**What to do**
When you transcribe the entries, reproduce every character and exclude the images.

*** Opening of Input records ***

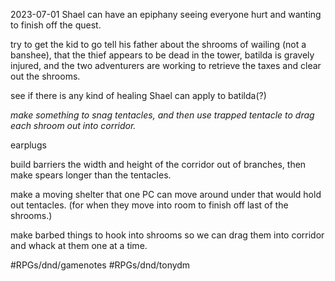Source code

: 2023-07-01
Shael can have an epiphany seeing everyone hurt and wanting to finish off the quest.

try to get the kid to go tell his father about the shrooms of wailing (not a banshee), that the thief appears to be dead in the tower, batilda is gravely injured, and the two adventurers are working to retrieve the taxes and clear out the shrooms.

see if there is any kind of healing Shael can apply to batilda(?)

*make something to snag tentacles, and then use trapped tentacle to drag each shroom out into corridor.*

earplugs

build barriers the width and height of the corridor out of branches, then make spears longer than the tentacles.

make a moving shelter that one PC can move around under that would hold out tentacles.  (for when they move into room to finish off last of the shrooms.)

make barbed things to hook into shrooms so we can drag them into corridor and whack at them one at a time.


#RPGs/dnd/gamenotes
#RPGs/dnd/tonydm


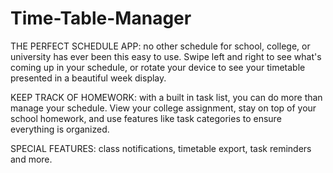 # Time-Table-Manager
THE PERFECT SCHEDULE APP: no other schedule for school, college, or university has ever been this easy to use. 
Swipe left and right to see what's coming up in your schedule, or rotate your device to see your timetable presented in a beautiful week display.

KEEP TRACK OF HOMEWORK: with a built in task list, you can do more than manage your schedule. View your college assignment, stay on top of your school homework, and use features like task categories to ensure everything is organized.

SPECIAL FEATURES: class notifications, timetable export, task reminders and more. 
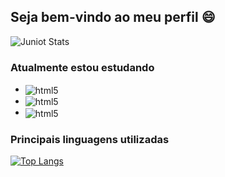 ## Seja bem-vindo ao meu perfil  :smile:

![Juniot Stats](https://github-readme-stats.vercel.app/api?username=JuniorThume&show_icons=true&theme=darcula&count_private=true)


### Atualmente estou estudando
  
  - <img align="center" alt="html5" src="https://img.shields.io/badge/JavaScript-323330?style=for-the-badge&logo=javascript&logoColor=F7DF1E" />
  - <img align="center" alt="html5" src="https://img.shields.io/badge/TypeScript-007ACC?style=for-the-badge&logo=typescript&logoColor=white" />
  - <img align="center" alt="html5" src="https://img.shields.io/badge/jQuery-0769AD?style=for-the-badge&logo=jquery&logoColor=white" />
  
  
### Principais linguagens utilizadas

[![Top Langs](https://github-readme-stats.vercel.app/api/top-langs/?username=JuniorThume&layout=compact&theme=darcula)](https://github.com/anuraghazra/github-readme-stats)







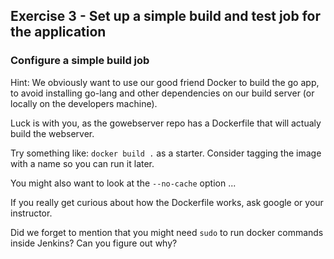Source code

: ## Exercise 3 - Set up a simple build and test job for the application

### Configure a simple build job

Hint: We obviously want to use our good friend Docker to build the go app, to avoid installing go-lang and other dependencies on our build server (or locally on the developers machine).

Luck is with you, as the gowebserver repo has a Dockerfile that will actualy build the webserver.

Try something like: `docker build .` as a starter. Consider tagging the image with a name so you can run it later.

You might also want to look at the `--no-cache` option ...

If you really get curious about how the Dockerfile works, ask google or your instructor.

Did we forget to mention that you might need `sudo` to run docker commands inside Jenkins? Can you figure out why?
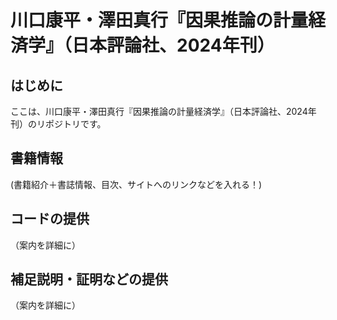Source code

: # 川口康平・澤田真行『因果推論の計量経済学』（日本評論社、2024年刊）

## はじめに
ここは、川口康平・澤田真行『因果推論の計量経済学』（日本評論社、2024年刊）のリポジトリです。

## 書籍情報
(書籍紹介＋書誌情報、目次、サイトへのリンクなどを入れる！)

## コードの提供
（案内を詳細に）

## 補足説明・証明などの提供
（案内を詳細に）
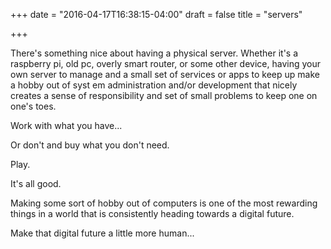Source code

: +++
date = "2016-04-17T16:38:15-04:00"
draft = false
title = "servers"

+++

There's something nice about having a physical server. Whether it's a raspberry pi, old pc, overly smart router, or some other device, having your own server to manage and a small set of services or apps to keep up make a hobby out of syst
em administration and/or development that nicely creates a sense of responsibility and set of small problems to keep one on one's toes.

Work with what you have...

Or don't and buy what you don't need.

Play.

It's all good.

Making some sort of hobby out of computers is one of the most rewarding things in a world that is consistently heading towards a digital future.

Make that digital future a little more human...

*** Close of Input records ***

**Solution to the exercise**
Source code

: 2023-07-01
Shael can have an epiphany seeing everyone hurt and wanting to finish off the quest.

try to get the kid to go tell his father about the shrooms of wailing (not a banshee), that the thief appears to be dead in the tower, batilda is gravely injured, and the two adventurers are working to retrieve the taxes and clear out the shrooms.

see if there is any kind of healing Shael can apply to batilda(?)

*make something to snag tentacles, and then use trapped tentacle to drag each shroom out into corridor.*

earplugs

build barriers the width and height of the corridor out of branches, then make spears longer than the tentacles.

make a moving shelter that one PC can move around under that would hold out tentacles.  (for when they move into room to finish off last of the shrooms.)

make barbed things to hook into shrooms so we can drag them into corridor and whack at them one at a time.


#RPGs/dnd/gamenotes
#RPGs/dnd/tonydm


 # Time-Table-Manager
THE PERFECT SCHEDULE APP: no other schedule for school, college, or university has ever been this easy to use. 
Swipe left and right to see what's coming up in your schedule, or rotate your device to see your timetable presented in a beautiful week display.

KEEP TRACK OF HOMEWORK: with a built in task list, you can do more than manage your schedule. View your college assignment, stay on top of your school homework, and use features like task categories to ensure everything is organized.

SPECIAL FEATURES: class notifications, timetable export, task reminders and more. 
 ## Seja bem-vindo ao meu perfil  :smile:

![Juniot Stats](https://github-readme-stats.vercel.app/api?username=JuniorThume&show_icons=true&theme=darcula&count_private=true)


### Atualmente estou estudando
  
  - <img align="center" alt="html5" src="https://img.shields.io/badge/JavaScript-323330?style=for-the-badge&logo=javascript&logoColor=F7DF1E" />
  - <img align="center" alt="html5" src="https://img.shields.io/badge/TypeScript-007ACC?style=for-the-badge&logo=typescript&logoColor=white" />
  - <img align="center" alt="html5" src="https://img.shields.io/badge/jQuery-0769AD?style=for-the-badge&logo=jquery&logoColor=white" />
  
  
### Principais linguagens utilizadas

[![Top Langs](https://github-readme-stats.vercel.app/api/top-langs/?username=JuniorThume&layout=compact&theme=darcula)](https://github.com/anuraghazra/github-readme-stats)







Source code

: ## Exercise 3 - Set up a simple build and test job for the application

### Configure a simple build job

Hint: We obviously want to use our good friend Docker to build the go app, to avoid installing go-lang and other dependencies on our build server (or locally on the developers machine).

Luck is with you, as the gowebserver repo has a Dockerfile that will actualy build the webserver.

Try something like: `docker build .` as a starter. Consider tagging the image with a name so you can run it later.

You might also want to look at the `--no-cache` option ...

If you really get curious about how the Dockerfile works, ask google or your instructor.

Did we forget to mention that you might need `sudo` to run docker commands inside Jenkins? Can you figure out why?
Source code

: # 川口康平・澤田真行『因果推論の計量経済学』（日本評論社、2024年刊）

## はじめに
ここは、川口康平・澤田真行『因果推論の計量経済学』（日本評論社、2024年刊）のリポジトリです。

## 書籍情報
(書籍紹介＋書誌情報、目次、サイトへのリンクなどを入れる！)

## コードの提供
（案内を詳細に）

## 補足説明・証明などの提供
（案内を詳細に）
Source code

: +++
date = "2016-04-17T16:38:15-04:00"
draft = false
title = "servers"

+++

There's something nice about having a physical server. Whether it's a raspberry pi, old pc, overly smart router, or some other device, having your own server to manage and a small set of services or apps to keep up make a hobby out of syst
em administration and/or development that nicely creates a sense of responsibility and set of small problems to keep one on one's toes.

Work with what you have...

Or don't and buy what you don't need.

Play.

It's all good.

Making some sort of hobby out of computers is one of the most rewarding things in a world that is consistently heading towards a digital future.

Make that digital future a little more human...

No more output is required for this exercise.